Spring | 2026
Where Curiosity Sings
"Not to be super deep, but — the beauty of life is learning new things and discovering new things. That's what makes me happy."

Drew Carlson has been watching other schools’ posts about Illinois State Scholar on social media for weeks before Monmouth-Roseville made its announcement. He saw his friends from other districts lighting up their feeds with the news and thought, “We haven't heard anything yet.” When the notification finally came, the relief was real.
"I'm very excited now," he says, with a laugh.
But the recognition means more to Drew than most, because school isn't something he does. It's something he loves.
"School is really important to me," he says. "I really thrive in a learning environment." He pauses, then adds with characteristic self-awareness: "Not to be super deep, but — the beauty of life is learning new things and discovering new things. That's what makes me happy."
That joy is also his direction. Drew is headed into music education, and the goal isn't abstract — he wants to teach at the high school level first, then pursue his master's degree, and eventually teach at the collegiate level, where he can teach things like music theory. "Which kind of adds some math in there," he notes with a grin, "which is right in my comfort zone." He's currently in calculus, guided by Ms. Jennings, and he already knows exactly what it feels like to receive knowledge from someone who genuinely cares.
"I would never know any of this stuff if it wasn't for her," he says. "I'm just so eager to pass this information on to other students."
Music has been the through-line. Drew started choir in sixth grade, building a connection with Mr. Ferry, the choir teacher, who has given him chances and opportunities for six years now, "and every year it just keeps building." Through choir, he's sung in German, Spanish, Latin, and French. A few weeks before this conversation, someone pulled him out of class because a Latin teacher wanted her students to hear Ave Maria performed live. He went and sang it.
What music has done for him off the stage is just as significant. Starting sophomore year, Drew began inviting friends over to his house, sitting at the piano, and teaching them harmonies.
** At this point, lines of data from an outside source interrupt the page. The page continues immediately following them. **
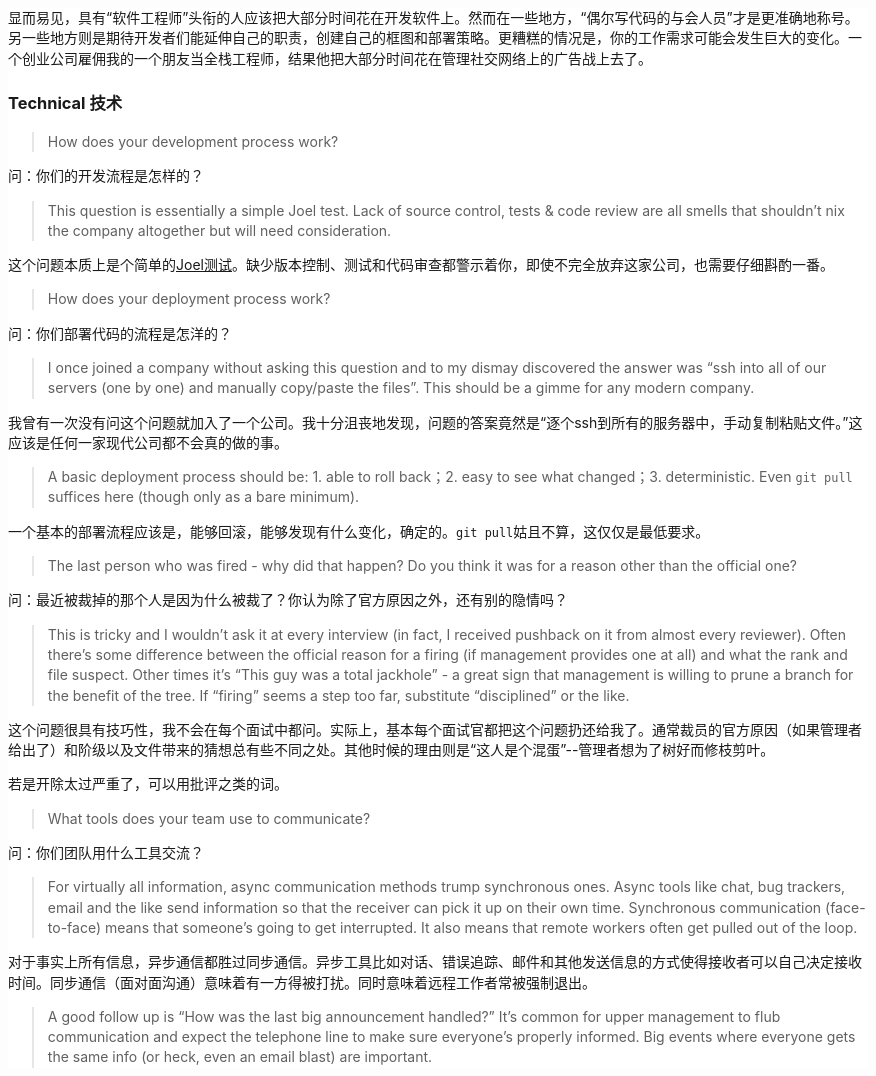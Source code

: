显而易见，具有“软件工程师”头衔的人应该把大部分时间花在开发软件上。然而在一些地方，“偶尔写代码的与会人员”才是更准确地称号。另一些地方则是期待开发者们能延伸自己的职责，创建自己的框图和部署策略。更糟糕的情况是，你的工作需求可能会发生巨大的变化。一个创业公司雇佣我的一个朋友当全栈工程师，结果他把大部分时间花在管理社交网络上的广告战上去了。

### Technical 技术

> How does your development process work?

问：你们的开发流程是怎样的？

> This question is essentially a simple Joel test. Lack of source control, tests & code review are all smells that shouldn’t nix the company altogether but will need consideration.

这个问题本质上是个简单的[Joel测试](http://www.joelonsoftware.com/articles/fog0000000043.html)。缺少版本控制、测试和代码审查都警示着你，即使不完全放弃这家公司，也需要仔细斟酌一番。

> How does your deployment process work?

问：你们部署代码的流程是怎洋的？

> I once joined a company without asking this question and to my dismay discovered the answer was “ssh into all of our servers (one by one) and manually copy/paste the files”. This should be a gimme for any modern company.

我曾有一次没有问这个问题就加入了一个公司。我十分沮丧地发现，问题的答案竟然是“逐个ssh到所有的服务器中，手动复制粘贴文件。”这应该是任何一家现代公司都不会真的做的事。

> A basic deployment process should be: 1. able to roll back；2. easy to see what changed；3. deterministic. Even `git pull` suffices here (though only as a bare minimum).

一个基本的部署流程应该是，能够回滚，能够发现有什么变化，确定的。`git pull`姑且不算，这仅仅是最低要求。

> The last person who was fired - why did that happen? Do you think it was for a reason other than the official one?

问：最近被裁掉的那个人是因为什么被裁了？你认为除了官方原因之外，还有别的隐情吗？

> This is tricky and I wouldn’t ask it at every interview (in fact, I received pushback on it from almost every reviewer). Often there’s some difference between the official reason for a firing (if management provides one at all) and what the rank and file suspect. Other times it’s “This guy was a total jackhole” - a great sign that management is willing to prune a branch for the benefit of the tree. If “firing” seems a step too far, substitute “disciplined” or the like.

这个问题很具有技巧性，我不会在每个面试中都问。实际上，基本每个面试官都把这个问题扔还给我了。通常裁员的官方原因（如果管理者给出了）和阶级以及文件带来的猜想总有些不同之处。其他时候的理由则是“这人是个混蛋”--管理者想为了树好而修枝剪叶。

若是开除太过严重了，可以用批评之类的词。

> What tools does your team use to communicate?

问：你们团队用什么工具交流？

> For virtually all information, async communication methods trump synchronous ones. Async tools like chat, bug trackers, email and the like send information so that the receiver can pick it up on their own time. Synchronous communication (face-to-face) means that someone’s going to get interrupted. It also means that remote workers often get pulled out of the loop.

对于事实上所有信息，异步通信都胜过同步通信。异步工具比如对话、错误追踪、邮件和其他发送信息的方式使得接收者可以自己决定接收时间。同步通信（面对面沟通）意味着有一方得被打扰。同时意味着远程工作者常被强制退出。

> A good follow up is “How was the last big announcement handled?” It’s common for upper management to flub communication and expect the telephone line to make sure everyone’s properly informed. Big events where everyone gets the same info (or heck, even an email blast) are important.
A few friends became more friends, and this past winter, that informal gathering had grown large enough that the whole group went out caroling together through the neighborhood.
That instinct to gather people around music became something more formal last summer, sparked by a leadership seminar he attended called HOBY ILCS, which challenged participants to use their passions to make a difference. Drew looked at the fine arts program and noticed a gap: there was no opportunity for students to do the backstage work — the directing, the producing, the full architecture of a show.
So, he built one.
"I created a program where we did an entirely student-directed musical," he says.
The musical was Come From Away — the story of Gander, Newfoundland, and the 7,000 passengers stranded there after 9/11. The rights had just been released for high school performance, and Monmouth-Roseville was the first high school in Illinois to do it. His brother, a sophomore who had never done theater before, was in it too. "It gives me so much happiness to see him thrive in something he's never done before, but he's wanted to do."
The program is continuing this summer, handed forward to the students coming up behind him. That's the design — not something that lives or dies with Drew, but something that outlasts him.
"I want to make this change that I want to see," he says, "and then leave that change for others to take over."
The key insight from the whole experience is deceptively simple. "It starts with the permission that you get," he says. "All I had to do was ask — and I just had to get the confidence to step up and do it."
Getting to Luther College in Decorah, Iowa, wasn't a straight line either. It wasn't even on his list originally. His mom, who works at Monmouth College, suggested it during a drive to visit another campus. He looked it up and discovered that he'd been listening to Luther's choir on YouTube for five years without ever knowing it was them. After that, he drove to Decorah and felt at home immediately. There's one more detail about Luther worth noting: Luther's choir won an Emmy in 2017 for one of their Christmas concerts. "Pretty cool," he says, with the understatement of someone who already knew they belonged there.
Drew's parents will be in Decorah cheering him on, as they've been for everything — every performance, every risk, every uncomfortable conversation. When he was younger, he was juggling baseball and basketball alongside the fine arts, doing what he thought he was supposed to do. It was his parents who permitted him to let the sports go. "You do what you want to do," they told him. "Pursue your passions."
He did.
And for a kid who believes that curiosity is the whole point — that discovering new things is what makes life worth living — that permission turned out to be everything.